Марина, стоявшая у кухонного стола и тщательно протиравшая его влажной тряпкой, даже не обернулась. Её движения были плавными, выверенными, словно она находилась в собственном, отдельном от него мире. Только едва заметно напрягшаяся линия плеч выдавала её истинное состояние.

— Не сплю, – ровно ответила она, её голос был лишён каких-либо эмоций. – Ужин на плите, если что. Сам разогреешь.

Гена хмыкнул, стягивая с себя куртку и небрежно бросая её на стул в прихожей. Он был в прекрасном расположении духа – ещё бы, вечер удался, пара кружек пенного, разговоры «за жизнь» с приятелями, которые всегда понимали его лучше, чем собственная жена. Он прошёл в комнату, где на небольшом письменном столе, заваленном какими-то старыми журналами, зарядными устройствами и пыльными безделушками, обычно обитал его компьютер. Его личный, можно сказать, бастион, пусть и редко посещаемый в последнее время.

— Да какой там ужин, Маришка, я не голоден, – он махнул рукой, уже направляясь к столу. – Мы там с ребятами так… перекусили плотно. Думаю, сейчас катку одну в танчики сгоняю, расслаблюсь перед сном.

Он подошёл к столу и замер. Привычного тёмного прямоугольника монитора на месте не было. Системный блок тоже отсутствовал. Клавиатура и мышь сиротливо лежали на пустом пространстве, покрытом тонким слоем пыли, который теперь особенно бросался в глаза.

— Э-э-э… – протянул Гена, недоумённо оглядываясь. – А где… комп-то где? Я чего-то не понял.

Марина вошла в комнату, вытирая руки о фартук. Её лицо оставалось непроницаемым.

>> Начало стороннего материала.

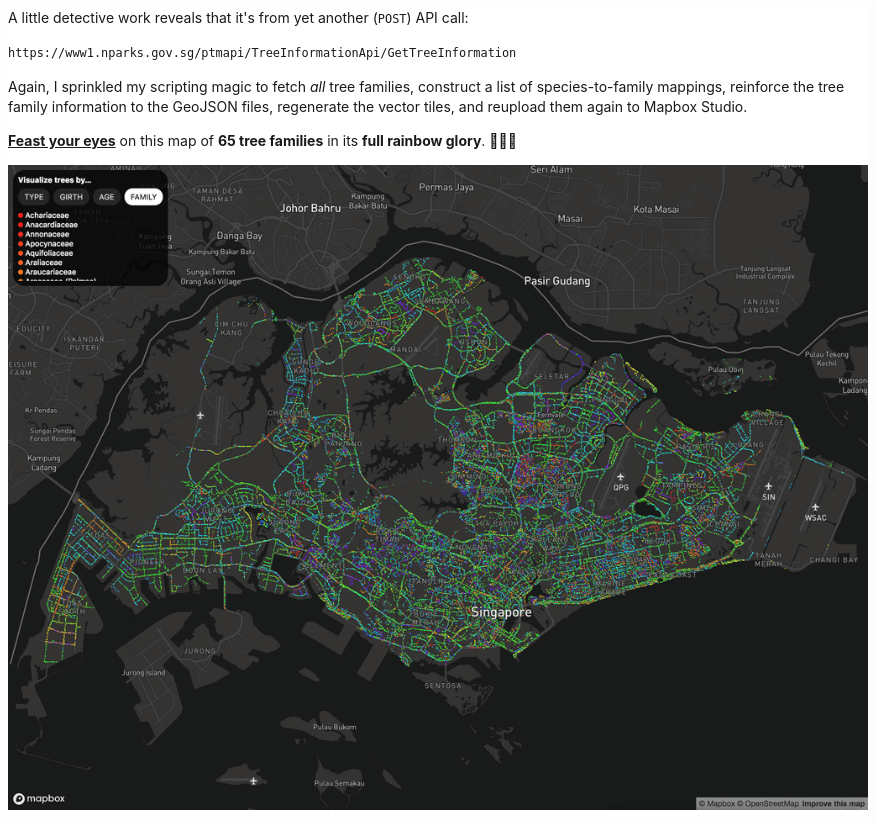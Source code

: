 A little detective work reveals that it's from yet another (`POST`) API call:

```
https://www1.nparks.gov.sg/ptmapi/TreeInformationApi/GetTreeInformation
```

Again, I sprinkled my scripting magic to fetch *all* tree families, construct a list of species-to-family mappings, reinforce the tree family information to the GeoJSON files, regenerate the vector tiles, and reupload them again to Mapbox Studio.

[**Feast your eyes**](https://twitter.com/cheeaun/status/979547016911994880) on this map of **65 tree families** in its **full rainbow glory**. 🤩😍🌈

[![Tree families in Singapore, on ExploreTrees.SG](../images/screenshots/web/tree-families-singapore-exploretrees-sg@2x.png)](../images/screenshots/web/tree-families-singapore-exploretrees-sg@2x.png)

— Компьютер я Кириллу отдала, – спокойно сообщила она, словно речь шла о какой-то незначительной мелочи, вроде старой газеты. Гена медленно повернул к ней голову. Его благодушное настроение начало стремительно испаряться, уступая место сначала недоумению, а затем и нарастающему раздражению.

— Кому? Кириллу? Твоему брату, что ли? – переспросил он, пытаясь уловить в её голосе хоть какой-то намёк на шутку. Но Марина смотрела на него абсолютно серьёзно. – А… это с какой такой радости?

— У него его компьютер сломался. Совсем. А ему для работы срочно нужен, там какие-то проекты горят, отчёты, – так же невозмутимо пояснила Марина, начиная собирать со стола разбросанные Геной ещё утром чашки из-под кофе.

Брови Гены поползли вверх. Он окинул взглядом пустующее место, где ещё вчера стояла его техника. Да, он не так уж часто им пользовался в последние месяцы, предпочитая «живое общение» в пивбаре или просмотр спортивных каналов по телевизору в гостиной. Но это был его компьютер. Его вещь. Часть его личного пространства, пусть и запущенного.

— Погоди-погоди, – он сделал шаг к ней, его голос начал приобретать металлические нотки. – То есть, ты просто взяла мой компьютер и отдала его своему брату? Мой? Без моего ведома?

Марина поставила чашки на поднос и посмотрела на него. В её глазах не было ни страха, ни вины. Только какая-то холодная, застарелая усталость.

— Гена, он у тебя всё равно без дела стоял, пылился неделями. Ты к нему подходил в последний раз… когда? Месяц назад? Чтобы какую-то старую игрушку запустить на полчаса? А Кириллу он действительно сейчас необходим. Для дела.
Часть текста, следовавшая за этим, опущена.